Under President Barack Obama, it appeared as though Grimm could have very well won his Title IX court battle, and the case went all the way to the Supreme Court for what could have been a landmark decision in a complex case. The “Dear Colleague” letter jointly released May 13, 2016 by the United States Department of Justice Civil Rights Division and the United States Department of Education Office of Civil Rights seemed to further solidify Grimm’s rights, as protections were put in place with that letter that allowed transgender students to safely use the bathroom that corresponded with their gender identity.
While Grimm’s case waited to be heard by the Supreme Court, however, President Donald J. Trump took office. By February 22, 2017 – a month and two days after he took office – the U.S. Department of Justice Civil Rights Division and the United States Department of Education Office of Civil Rights released another “Dear Colleague” letter, and it was a move that many saw coming, but it was not without some contentiousness. According to CNN, Education Secretary Betsy DeVos privately did not support the decision to withdraw the protections for transgender students that President Trump proposed.
Soon after the second “Dear Colleague” letter came out, the Supreme Court determined in late March that Grimm’s case should go back to the 4th Circuit. Grimm is arguing, through his legal team from the ACLU, that his 14th Amendment rights – that’s the amendment guaranteeing equal protection under the law – were violated, as were his rights to protection under Title IX. However, there are two problems that have erupted since Grimm’s case began in 2015.
The first problem is that the “Dear Colleague” letter released under the Trump administration does not offer any sort of clear guidance about how schools should continue to offer protections to students identifying as LGBTQ but still effectively require trans students to use the bathroom corresponding to their assigned gender at birth. The second issue that’s currently before the courts is that Grimm is now a high school graduate; does that mean his case should be tossed?
Certainly, Grimm has made it very clear that he intends on continuing the fight that was begun in 2015. According to the ACLU, as of August 12, Grimm’s legal team is “moving forward with his claim for damages and his demand to end the anti-trans policy permanently.”
The ACLU also stated, via Twitter, that it believed amending their pursuit of justice might very well help Grimm in the fight to end his school board’s seemingly anti-trans policy.
“We believe that today’s filing represents the most efficient path forward to ensuring that justice is served for Gavin,” - @JoshACLU— ACLU of Virginia (@ACLUVA) August 11, 2017
Per the ACLU, Grimm’s legal team filed the request for a preliminary injunction two years ago, yet there has yet to be a response as the case goes from court to court.

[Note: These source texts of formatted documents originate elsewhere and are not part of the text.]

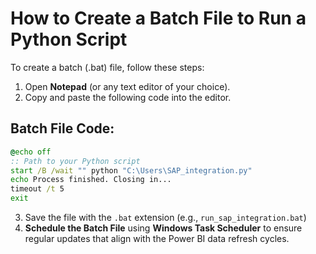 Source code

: # How to Create a Batch File to Run a Python Script 

To create a batch (.bat) file, follow these steps:

1. Open **Notepad** (or any text editor of your choice).
2. Copy and paste the following code into the editor.
## Batch File Code:

```bat
@echo off
:: Path to your Python script
start /B /wait "" python "C:\Users\SAP_integration.py"
echo Process finished. Closing in...
timeout /t 5
exit
```
3. Save the file with the `.bat` extension (e.g., `run_sap_integration.bat`)
4. **Schedule the Batch File** using **Windows Task Scheduler** to ensure regular updates that align with the Power BI data refresh cycles.
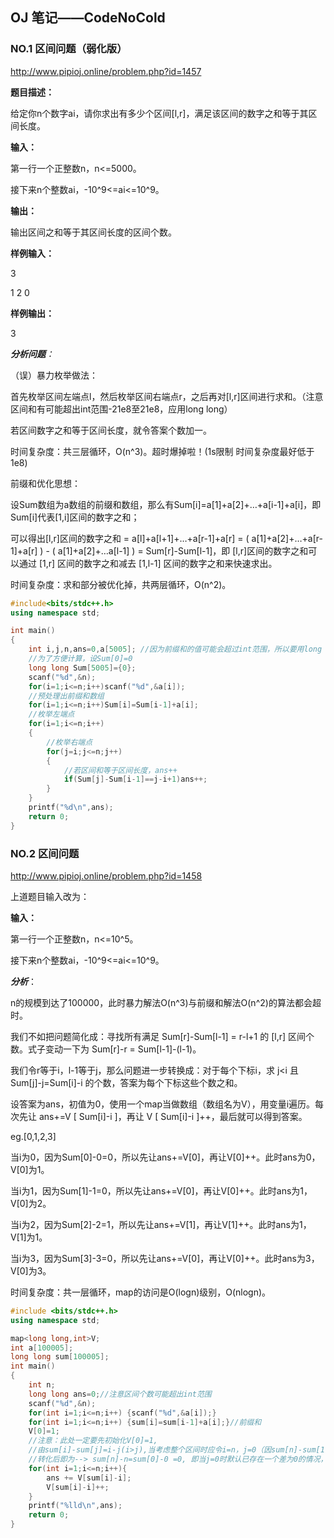 ## OJ 笔记——CodeNoCold


### NO.1 区间问题（弱化版）

http://www.pipioj.online/problem.php?id=1457

**题目描述：**

给定你n个数字ai，请你求出有多少个区间[l,r]，满足该区间的数字之和等于其区间长度。

**输入：**

第一行一个正整数n，n<=5000。

接下来n个整数ai，-10^9<=ai<=10^9。

**输出：**

输出区间之和等于其区间长度的区间个数。

**样例输入：**

3

1 2 0

**样例输出：**

3

***分析问题**：*

（误）暴力枚举做法：

首先枚举区间左端点l，然后枚举区间右端点r，之后再对[l,r]区间进行求和。（注意区间和有可能超出int范围-21e8至21e8，应用long long）

若区间数字之和等于区间长度，就令答案个数加一。

时间复杂度：共三层循环，O(n^3)。超时爆掉啦！(1s限制 时间复杂度最好低于1e8)



前缀和优化思想：

设Sum数组为a数组的前缀和数组，那么有Sum[i]=a[1]+a[2]+…+a[i-1]+a[i]，即Sum[i]代表[1,i]区间的数字之和；

可以得出[l,r]区间的数字之和 = a[l]+a[l+1]+…+a[r-1]+a[r] = ( a[1]+a[2]+…+a[r-1]+a[r] ) - ( a[1]+a[2]+…a[l-1] ) = Sum[r]-Sum[l-1]，即 [l,r]区间的数字之和可以通过 [1,r] 区间的数字之和减去 [1,l-1] 区间的数字之和来快速求出。

时间复杂度：求和部分被优化掉，共两层循环，O(n^2)。

```c++
#include<bits/stdc++.h>
using namespace std;

int main()
{
    int i,j,n,ans=0,a[5005]; //因为前缀和的值可能会超过int范围，所以要用long long 
    //为了方便计算，设Sum[0]=0 
    long long Sum[5005]={0};
    scanf("%d",&n);
    for(i=1;i<=n;i++)scanf("%d",&a[i]);
    //预处理出前缀和数组
	for(i=1;i<=n;i++)Sum[i]=Sum[i-1]+a[i];
	//枚举左端点 
	for(i=1;i<=n;i++)
	{
		//枚举右端点 
		for(j=i;j<=n;j++)
		{
			//若区间和等于区间长度，ans++ 
			if(Sum[j]-Sum[i-1]==j-i+1)ans++; 
		}
	}
	printf("%d\n",ans);
	return 0;
}
```



### NO.2 区间问题

http://www.pipioj.online/problem.php?id=1458

上道题目输入改为：

**输入：**

第一行一个正整数n，n<=10^5。

接下来n个整数ai，-10^9<=ai<=10^9。

***分析***：

n的规模到达了100000，此时暴力解法O(n^3)与前缀和解法O(n^2)的算法都会超时。

我们不如把问题简化成：寻找所有满足 Sum[r]-Sum[l-1] = r-l+1 的 [l,r] 区间个数。式子变动一下为 Sum[r]-r = Sum[l-1]-(l-1)。

我们令r等于i，l-1等于j，那么问题进一步转换成：对于每个下标i，求 j<i 且 Sum[j]-j=Sum[i]-i 的个数，答案为每个下标这些个数之和。



设答案为ans，初值为0，使用一个map当做数组（数组名为V），用变量i遍历。每次先让 ans+=V [ Sum[i]-i ]，再让 V [ Sum[i]-i ]++，最后就可以得到答案。

eg.[0,1,2,3] 

当i为0，因为Sum[0]-0=0，所以先让ans+=V[0]，再让V[0]++。此时ans为0，V[0]为1。 

当i为1，因为Sum[1]-1=0，所以先让ans+=V[0]，再让V[0]++。此时ans为1，V[0]为2。 

当i为2，因为Sum[2]-2=1，所以先让ans+=V[1]，再让V[1]++。此时ans为1，V[1]为1。 

当i为3，因为Sum[3]-3=0，所以先让ans+=V[0]，再让V[0]++。此时ans为3，V[0]为3。

时间复杂度：共一层循环，map的访问是O(logn)级别，O(nlogn)。

```c++
#include <bits/stdc++.h>
using namespace std;

map<long long,int>V;
int a[100005];
long long sum[100005];
int main()
{
    int n;
    long long ans=0;//注意区间个数可能超出int范围
    scanf("%d",&n);
    for(int i=1;i<=n;i++) {scanf("%d",&a[i]);}
    for(int i=1;i<=n;i++) {sum[i]=sum[i-1]+a[i];}//前缀和
    V[0]=1;
    //注意：此处一定要先初始化V[0]=1,
    //由sum[i]-sum[j]=i-j(i>j),当考虑整个区间时应令i=n，j=0（因sum[n]-sum[1]无法代表整个区间和），则变形前的初始式子为sum[n]-sum[0]=n-0
    //转化后即为--> sum[n]-n=sum[0]-0 =0, 即当j=0时默认已存在一个差为0的情况，需先初始化V[0]为1.
    for(int i=1;i<=n;i++){
        ans += V[sum[i]-i];
        V[sum[i]-i]++;
    }
    printf("%lld\n",ans);
    return 0;
}
```
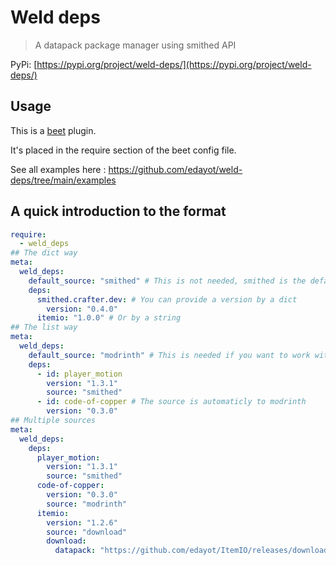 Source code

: # Weld deps

> A datapack package manager using smithed API

PyPi: [https://pypi.org/project/weld-deps/](https://pypi.org/project/weld-deps/)

## Usage

This is a [beet](https://mcbeet.dev/) plugin.

It's placed in the require section of the beet config file. 

See all examples here : https://github.com/edayot/weld-deps/tree/main/examples

## A quick introduction to the format
```yaml
require:
  - weld_deps
## The dict way
meta:
  weld_deps:
    default_source: "smithed" # This is not needed, smithed is the default for default_source
    deps:
      smithed.crafter.dev: # You can provide a version by a dict
        version: "0.4.0"
      itemio: "1.0.0" # Or by a string
## The list way
meta:
  weld_deps:
    default_source: "modrinth" # This is needed if you want to work with modrinth deps as default
    deps:
      - id: player_motion
        version: "1.3.1"
        source: "smithed"
      - id: code-of-copper # The source is automaticly to modrinth
        version: "0.3.0"
## Multiple sources
meta:
  weld_deps:
    deps:
      player_motion: 
        version: "1.3.1"
        source: "smithed"
      code-of-copper:
        version: "0.3.0"
        source: "modrinth"
      itemio:
        version: "1.2.6"
        source: "download"
        download:
          datapack: "https://github.com/edayot/ItemIO/releases/download/v1.2.6/ItemIO-v1.2.6-Datapack.zip"
``` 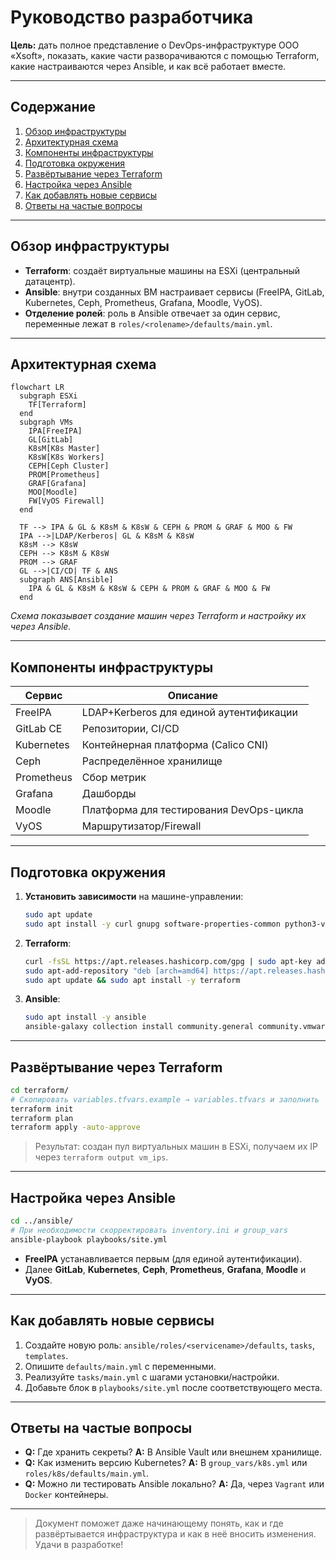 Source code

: # Руководство разработчика

**Цель:** дать полное представление о DevOps-инфраструктуре ООО «Xsoft», показать, какие части разворачиваются с помощью Terraform, какие настраиваются через Ansible, и как всё работает вместе.

---

## Содержание

1. [Обзор инфраструктуры](#%D0%BE%D0%B1%D0%B7%D0%BE%D1%80-%D0%B8%D0%BD%D1%84%D1%80%D0%B0%D1%81%D1%82%D1%80%D1%83%D0%BA%D1%82%D1%83%D1%80%D1%8B)
2. [Архитектурная схема](#%D0%B0%D1%80%D1%85%D0%B8%D1%82%D0%B5%D0%BA%D1%82%D1%83%D1%80%D0%BD%D0%B0%D1%8F-%D1%81%D1%85%D0%B5%D0%BC%D0%B0)
3. [Компоненты инфраструктуры](#%D0%BA%D0%BE%D0%BC%D0%BF%D0%BE%D0%BD%D0%B5%D0%BD%D1%82%D1%8B-%D0%B8%D0%BD%D1%84%D1%80%D0%B0%D1%81%D1%82%D1%80%D1%83%D0%BA%D1%82%D1%83%D1%80%D1%8B)
4. [Подготовка окружения](#%D0%BF%D0%BE%D0%B4%D0%B3%D0%BE%D1%82%D0%BE%D0%B2%D0%BA%D0%B0-%D0%BE%D0%BA%D1%80%D1%83%D0%B6%D0%B5%D0%BD%D0%B8%D1%8F)
5. [Развёртывание через Terraform](#%D1%80%D0%B0%D0%B7%D0%B2%D1%91%D1%80%D1%82%D1%8B%D0%B2%D0%B0%D0%BD%D0%B8%D0%B5-%D1%87%D0%B5%D1%80%D0%B5%D0%B7-terraform)
6. [Настройка через Ansible](#%D0%BD%D0%B0%D1%81%D1%82%D1%80%D0%BE%D0%B9%D0%BA%D0%B0-%D1%87%D0%B5%D1%80%D0%B5%D0%B7-ansible)
7. [Как добавлять новые сервисы](#%D0%BA%D0%B0%D0%BA-%D0%B4%D0%BE%D0%B1%D0%B0%D0%B2%D0%BB%D1%8F%D1%82%D1%8C-%D0%BD%D0%BE%D0%B2%D1%8B%D0%B5-%D1%81%D0%B5%D1%80%D0%B2%D0%B8%D1%81%D1%8B)
8. [Ответы на частые вопросы](#%D0%BE%D1%82%D0%B2%D0%B5%D1%82%D1%8B-%D0%BD%D0%B0-%D1%87%D0%B0%D1%81%D1%82%D1%8B%D0%B5-%D0%B2%D0%BE%D0%BF%D1%80%D0%BE%D1%81%D1%8B)

---

## Обзор инфраструктуры

* **Terraform**: создаёт виртуальные машины на ESXi (центральный датацентр).
* **Ansible**: внутри созданных ВМ настраивает сервисы (FreeIPA, GitLab, Kubernetes, Ceph, Prometheus, Grafana, Moodle, VyOS).
* **Отделение ролей**: роль в Ansible отвечает за один сервис, переменные лежат в `roles/<rolename>/defaults/main.yml`.

---

## Архитектурная схема

```mermaid
flowchart LR
  subgraph ESXi
    TF[Terraform]
  end
  subgraph VMs
    IPA[FreeIPA]
    GL[GitLab]
    K8sM[K8s Master]
    K8sW[K8s Workers]
    CEPH[Ceph Cluster]
    PROM[Prometheus]
    GRAF[Grafana]
    MOO[Moodle]
    FW[VyOS Firewall]
  end

  TF --> IPA & GL & K8sM & K8sW & CEPH & PROM & GRAF & MOO & FW
  IPA -->|LDAP/Kerberos| GL & K8sM & K8sW
  K8sM --> K8sW
  CEPH --> K8sM & K8sW
  PROM --> GRAF
  GL -->|CI/CD| TF & ANS
  subgraph ANS[Ansible]
    IPA & GL & K8sM & K8sW & CEPH & PROM & GRAF & MOO & FW
  end
```

*Схема показывает создание машин через Terraform и настройку их через Ansible.*

---

## Компоненты инфраструктуры

| Сервис     | Описание                                |
| ---------- | --------------------------------------- |
| FreeIPA    | LDAP+Kerberos для единой аутентификации |
| GitLab CE  | Репозитории, CI/CD                      |
| Kubernetes | Контейнерная платформа (Calico CNI)     |
| Ceph       | Распределённое хранилище                |
| Prometheus | Сбор метрик                             |
| Grafana    | Дашборды                                |
| Moodle     | Платформа для тестирования DevOps-цикла |
| VyOS       | Маршрутизатор/Firewall                  |

---

## Подготовка окружения

1. **Установить зависимости** на машине-управлении:

   ```bash
   sudo apt update
   sudo apt install -y curl gnupg software-properties-common python3-venv
   ```
2. **Terraform**:

   ```bash
   curl -fsSL https://apt.releases.hashicorp.com/gpg | sudo apt-key add -
   sudo apt-add-repository "deb [arch=amd64] https://apt.releases.hashicorp.com $(lsb_release -cs) main"
   sudo apt update && sudo apt install -y terraform
   ```
3. **Ansible**:

   ```bash
   sudo apt install -y ansible
   ansible-galaxy collection install community.general community.vmware kubernetes.core
   ```

---

## Развёртывание через Terraform

```bash
cd terraform/
# Скопировать variables.tfvars.example → variables.tfvars и заполнить
terraform init
terraform plan
terraform apply -auto-approve
```

> Результат: создан пул виртуальных машин в ESXi, получаем их IP через `terraform output vm_ips`.

---

## Настройка через Ansible

```bash
cd ../ansible/
# При необходимости скорректировать inventory.ini и group_vars
ansible-playbook playbooks/site.yml
```

* **FreeIPA** устанавливается первым (для единой аутентификации).
* Далее **GitLab**, **Kubernetes**, **Ceph**, **Prometheus**, **Grafana**, **Moodle** и **VyOS**.

---

## Как добавлять новые сервисы

1. Создайте новую роль: `ansible/roles/<servicename>/defaults`, `tasks`, `templates`.
2. Опишите `defaults/main.yml` с переменными.
3. Реализуйте `tasks/main.yml` с шагами установки/настройки.
4. Добавьте блок в `playbooks/site.yml` после соответствующего места.

---

## Ответы на частые вопросы

* **Q:** Где хранить секреты?
  **A:** В Ansible Vault или внешнем хранилище.
* **Q:** Как изменить версию Kubernetes?
  **A:** В `group_vars/k8s.yml` или `roles/k8s/defaults/main.yml`.
* **Q:** Можно ли тестировать Ansible локально?
  **A:** Да, через `Vagrant` или `Docker` контейнеры.

---

> Документ поможет даже начинающему понять, как и где развёртывается инфраструктура и как в неё вносить изменения. Удачи в разработке!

GayCityNews reports that on May 30, 2017, the Chicago-based Seventh Circuit Court of Appeals determined that Title IX bars public schools from refusing to allow trans students to use bathrooms aligning with their gender identity. That case was Whitaker v. Kenosha (Wisconsin) Unified School District, and the outcome for that case is one that ideally, Grimm would like to see happen here.
Now that Grimm is a high school graduate, though, the courts have to decide whether or not the case should go forward. Gloucester County School Board argues that because Grimm has graduated, there’s no longer an issue of conflict, while Grimm’s side argues that as an alumnus of his high school, which is a part of the Gloucester County School Board, he has an ongoing vested interest in seeing his Title IX fight resolved with the ending of the anti-trans policy.
The court is not certain that Grimm does have an actual continuing interest, however.
“A crucial threshold question arises in this appeal whether ‘one or both of the parties plainly lack a continuing interest’ in the resolution of this case such that it has become moot,” the court wrote.
Should the courts determine that Grimm lacks the “continuing interest” necessary to resolve the case, Grimm could appeal that decision. However, it remains clear that Title IX, particularly under the Trump administration, is a complex, troubled battleground; it may require the likes of the ACLU, Grimm and countless other transgender students to step forward and see it resolved.